◆ Excerpts from a dataset:
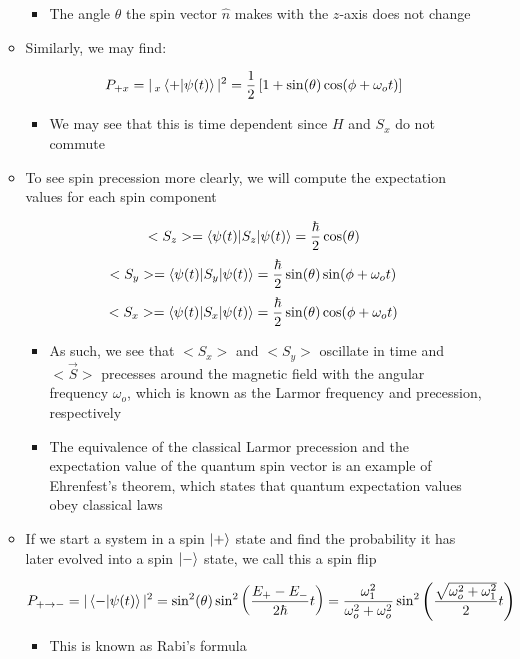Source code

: \begin{itemize}
\begin{itemize}
\begin{itemize}
          \item The angle $\theta$ the spin vector $\hat{n}$ makes with the $z$-axis does not change

        \end{itemize}

      \item Similarly, we may find:

        $$P_{+x}=|\,_x\bra{+}\ket{\psi(t)}|^2=\frac{1}{2}\left[ 1+\sin(\theta)\cos(\phi+\omega_o t) \right]$$

        \begin{itemize}

          \item We may see that this is time dependent since $H$ and $S_x$ do not commute

        \end{itemize}

      \item To see spin precession more clearly, we will compute the expectation values for each spin component

        $$<S_z>=\bra{\psi(t)|S_z}\ket{\psi(t)}=\frac{\hbar}{2}\cos(\theta)$$
        $$<S_y>=\bra{\psi(t)|S_y}\ket{\psi(t)}=\frac{\hbar}{2}\sin(\theta)\sin(\phi+\omega_o t)$$
        $$<S_x>=\bra{\psi(t)|S_x}\ket{\psi(t)}=\frac{\hbar}{2}\sin(\theta)\cos(\phi+\omega_o t)$$

        \begin{itemize}

          \item As such, we see that $<S_x>$ and $<S_y>$ oscillate in time and $<\vec{S}>$ precesses around the magnetic field with the angular frequency $\omega_o$, which is known as the Larmor frequency and precession, respectively

          \item The equivalence of the classical Larmor precession and the expectation value of the quantum spin vector is an example of Ehrenfest's theorem, which states that quantum expectation values obey classical laws

        \end{itemize}

      \item If we start a system in a spin $\ket{+}$ state and find the probability it has later evolved into a spin $\ket{-}$ state, we call this a spin flip

        $$P_{+\to-}=|\bra{-}\ket{\psi(t)}|^2=\sin^2(\theta)\sin^2\left( \frac{E_+-E_-}{2\hbar}t \right)=\frac{\omega_1^2}{\omega_o^2+\omega_o^2}\sin^2\left( \frac{\sqrt{\omega_o^2+\omega_1^2}}{2}t \right)$$

        \begin{itemize}

          \item This is known as Rabi's formula

        \end{itemize}

    \end{itemize}

\end{itemize}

◆ Task instructions:
Whenever a line in the data above contains the word "with", include it in the tally, and report only the final number.

◆ Response box:
2